The CMS hearing officer also conducted a case specific analysis and determined that Petitioner’s conviction was detrimental to Medicare and its beneficiaries. The hearing officer concluded that Petitioner’s felony conviction was severe based on the facts underlying his conviction and his sentence. The hearing officer concluded that Petitioner’s conduct showed dishonesty, untrustworthiness, lack of integrity, and poor judgment. The hearing officer commented that Petitioner’s conduct showed a lack of trustworthiness and veracity. The hearing officer reasoned that because payment for claims by Medicare relies upon the trustworthiness and judgment of those who participate in Medicare, a lack of trustworthiness and good judgment can negatively impact Medicare funds and Medicare beneficiaries. CMS Ex. 1 at 5. Although not specifically mentioned by the hearing officer, it is remarkable that Petitioner admitted in his request for reconsideration that:
After the undercover agent first approached him, Dr. Bhandari accepted $1,000 in exchange for referring patients to a non-existent, fictitious home health agency. Although Dr.
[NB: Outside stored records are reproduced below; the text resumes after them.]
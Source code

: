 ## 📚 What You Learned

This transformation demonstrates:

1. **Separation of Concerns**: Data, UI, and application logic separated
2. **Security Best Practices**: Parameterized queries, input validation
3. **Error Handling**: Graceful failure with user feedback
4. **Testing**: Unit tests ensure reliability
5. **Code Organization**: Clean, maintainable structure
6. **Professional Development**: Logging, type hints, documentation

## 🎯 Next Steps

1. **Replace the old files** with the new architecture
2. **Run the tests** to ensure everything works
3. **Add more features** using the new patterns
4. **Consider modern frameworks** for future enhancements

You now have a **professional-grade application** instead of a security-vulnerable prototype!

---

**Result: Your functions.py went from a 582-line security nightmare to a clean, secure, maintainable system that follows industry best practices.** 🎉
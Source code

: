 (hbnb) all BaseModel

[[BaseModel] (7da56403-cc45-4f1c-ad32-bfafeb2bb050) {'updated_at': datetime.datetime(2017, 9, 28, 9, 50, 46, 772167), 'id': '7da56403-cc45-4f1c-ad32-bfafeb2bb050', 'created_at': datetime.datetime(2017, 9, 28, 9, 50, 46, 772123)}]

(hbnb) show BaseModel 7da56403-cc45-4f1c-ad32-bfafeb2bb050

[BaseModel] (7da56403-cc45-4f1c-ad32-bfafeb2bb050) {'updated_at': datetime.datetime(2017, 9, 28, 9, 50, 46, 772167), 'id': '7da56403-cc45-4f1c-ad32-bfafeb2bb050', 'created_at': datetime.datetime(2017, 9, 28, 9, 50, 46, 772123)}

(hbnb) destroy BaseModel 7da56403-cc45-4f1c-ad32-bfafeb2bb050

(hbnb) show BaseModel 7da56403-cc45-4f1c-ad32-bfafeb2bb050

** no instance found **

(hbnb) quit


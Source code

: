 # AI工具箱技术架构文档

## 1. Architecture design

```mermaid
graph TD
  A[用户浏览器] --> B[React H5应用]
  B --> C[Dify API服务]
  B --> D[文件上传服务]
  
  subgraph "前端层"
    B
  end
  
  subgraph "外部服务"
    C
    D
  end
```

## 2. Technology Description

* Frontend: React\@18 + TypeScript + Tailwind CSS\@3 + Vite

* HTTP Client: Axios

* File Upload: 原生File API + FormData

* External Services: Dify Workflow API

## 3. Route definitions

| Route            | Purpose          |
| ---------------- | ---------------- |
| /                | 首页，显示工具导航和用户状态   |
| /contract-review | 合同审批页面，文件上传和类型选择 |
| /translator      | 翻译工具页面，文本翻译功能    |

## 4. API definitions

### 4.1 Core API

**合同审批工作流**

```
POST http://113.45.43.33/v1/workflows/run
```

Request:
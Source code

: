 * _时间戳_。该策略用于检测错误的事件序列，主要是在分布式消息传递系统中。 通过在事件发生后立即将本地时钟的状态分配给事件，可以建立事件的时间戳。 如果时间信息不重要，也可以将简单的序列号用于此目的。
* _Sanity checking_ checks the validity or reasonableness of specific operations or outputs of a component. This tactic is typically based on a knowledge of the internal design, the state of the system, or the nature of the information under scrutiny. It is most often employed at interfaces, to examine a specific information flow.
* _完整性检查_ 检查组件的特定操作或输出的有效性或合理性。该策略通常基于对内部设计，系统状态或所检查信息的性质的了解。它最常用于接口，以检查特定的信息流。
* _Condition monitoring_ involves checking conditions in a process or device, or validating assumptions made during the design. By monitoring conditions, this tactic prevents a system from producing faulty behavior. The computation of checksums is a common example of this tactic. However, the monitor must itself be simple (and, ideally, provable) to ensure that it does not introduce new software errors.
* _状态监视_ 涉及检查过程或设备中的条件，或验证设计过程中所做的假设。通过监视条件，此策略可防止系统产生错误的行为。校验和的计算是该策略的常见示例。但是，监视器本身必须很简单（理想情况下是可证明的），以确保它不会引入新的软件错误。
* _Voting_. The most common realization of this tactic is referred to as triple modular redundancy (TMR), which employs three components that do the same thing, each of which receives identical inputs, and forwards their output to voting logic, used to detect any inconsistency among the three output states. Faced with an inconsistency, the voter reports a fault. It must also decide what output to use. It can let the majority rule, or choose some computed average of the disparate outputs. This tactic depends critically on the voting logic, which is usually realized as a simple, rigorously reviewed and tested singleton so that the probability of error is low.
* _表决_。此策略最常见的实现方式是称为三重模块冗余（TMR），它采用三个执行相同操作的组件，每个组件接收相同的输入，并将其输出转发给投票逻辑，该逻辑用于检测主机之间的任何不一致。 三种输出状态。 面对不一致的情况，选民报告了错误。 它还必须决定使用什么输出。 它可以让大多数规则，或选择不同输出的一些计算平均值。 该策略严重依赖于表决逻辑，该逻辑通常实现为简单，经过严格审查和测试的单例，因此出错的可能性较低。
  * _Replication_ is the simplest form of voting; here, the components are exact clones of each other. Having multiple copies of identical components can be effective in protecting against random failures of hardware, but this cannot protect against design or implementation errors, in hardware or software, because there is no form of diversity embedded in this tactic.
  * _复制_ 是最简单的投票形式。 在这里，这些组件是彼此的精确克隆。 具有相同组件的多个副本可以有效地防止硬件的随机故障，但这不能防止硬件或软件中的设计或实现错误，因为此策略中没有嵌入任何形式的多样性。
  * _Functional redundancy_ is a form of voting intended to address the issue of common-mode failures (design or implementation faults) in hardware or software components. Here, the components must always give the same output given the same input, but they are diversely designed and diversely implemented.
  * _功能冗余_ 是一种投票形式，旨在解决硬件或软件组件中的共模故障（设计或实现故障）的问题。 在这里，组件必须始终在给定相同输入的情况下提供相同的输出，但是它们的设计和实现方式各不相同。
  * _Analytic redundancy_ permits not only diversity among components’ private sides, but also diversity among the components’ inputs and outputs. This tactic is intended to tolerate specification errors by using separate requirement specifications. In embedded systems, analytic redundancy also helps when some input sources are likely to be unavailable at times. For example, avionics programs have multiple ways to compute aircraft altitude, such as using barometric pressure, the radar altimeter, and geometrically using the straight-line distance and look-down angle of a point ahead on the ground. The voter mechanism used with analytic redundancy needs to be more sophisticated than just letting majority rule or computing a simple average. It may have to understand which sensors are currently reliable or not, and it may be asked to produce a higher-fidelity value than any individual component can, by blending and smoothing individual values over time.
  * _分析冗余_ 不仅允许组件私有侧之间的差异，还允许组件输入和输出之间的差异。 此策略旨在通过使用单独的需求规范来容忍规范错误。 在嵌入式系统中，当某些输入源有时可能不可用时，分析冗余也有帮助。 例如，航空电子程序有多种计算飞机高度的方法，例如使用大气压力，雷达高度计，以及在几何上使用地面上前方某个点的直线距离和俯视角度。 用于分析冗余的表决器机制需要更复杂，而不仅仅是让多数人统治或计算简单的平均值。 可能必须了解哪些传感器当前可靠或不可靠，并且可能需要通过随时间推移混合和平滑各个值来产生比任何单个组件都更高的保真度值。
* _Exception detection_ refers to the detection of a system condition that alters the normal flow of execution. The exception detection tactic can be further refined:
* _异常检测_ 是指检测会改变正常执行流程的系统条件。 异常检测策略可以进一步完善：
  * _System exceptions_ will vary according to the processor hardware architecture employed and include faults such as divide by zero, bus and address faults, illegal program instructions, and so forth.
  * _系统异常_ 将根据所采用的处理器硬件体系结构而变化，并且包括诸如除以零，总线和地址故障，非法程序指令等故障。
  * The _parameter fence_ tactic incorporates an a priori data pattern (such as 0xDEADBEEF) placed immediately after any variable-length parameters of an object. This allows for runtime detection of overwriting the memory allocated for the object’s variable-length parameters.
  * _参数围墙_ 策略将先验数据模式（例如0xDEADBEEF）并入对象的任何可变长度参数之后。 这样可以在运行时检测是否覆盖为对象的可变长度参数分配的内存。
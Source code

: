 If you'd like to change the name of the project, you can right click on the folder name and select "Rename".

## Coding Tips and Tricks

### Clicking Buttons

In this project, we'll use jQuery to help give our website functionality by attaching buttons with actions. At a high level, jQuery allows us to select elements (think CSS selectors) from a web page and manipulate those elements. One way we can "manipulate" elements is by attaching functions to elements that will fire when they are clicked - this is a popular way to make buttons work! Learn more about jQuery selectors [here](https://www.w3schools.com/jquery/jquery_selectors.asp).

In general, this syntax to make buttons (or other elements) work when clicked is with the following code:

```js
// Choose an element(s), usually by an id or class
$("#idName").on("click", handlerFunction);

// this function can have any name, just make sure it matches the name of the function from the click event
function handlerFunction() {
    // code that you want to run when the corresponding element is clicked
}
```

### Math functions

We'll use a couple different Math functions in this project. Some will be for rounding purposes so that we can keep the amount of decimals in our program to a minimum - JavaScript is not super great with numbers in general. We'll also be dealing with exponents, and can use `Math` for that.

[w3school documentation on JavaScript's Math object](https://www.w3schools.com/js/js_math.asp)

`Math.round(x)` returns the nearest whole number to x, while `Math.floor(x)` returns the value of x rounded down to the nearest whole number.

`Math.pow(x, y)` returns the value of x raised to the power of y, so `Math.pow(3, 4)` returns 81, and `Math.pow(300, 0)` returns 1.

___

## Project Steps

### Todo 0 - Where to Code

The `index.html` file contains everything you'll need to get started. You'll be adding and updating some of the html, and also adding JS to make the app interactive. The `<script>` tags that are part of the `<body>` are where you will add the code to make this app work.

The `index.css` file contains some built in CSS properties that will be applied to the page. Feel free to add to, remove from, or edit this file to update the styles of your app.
Bhandari initially took the $1,000, he subsequently returned the money to the undercover agent because he was suspicious of the arrangement. Unfortunately, the physician colleague was still seeking cooperation credit for his own crimes, and he later convinced Dr. Bhandari that it was alright to accept the money from the undercover agent, so Dr. Bhandari took back the $1,000, which resulted in the underlying case.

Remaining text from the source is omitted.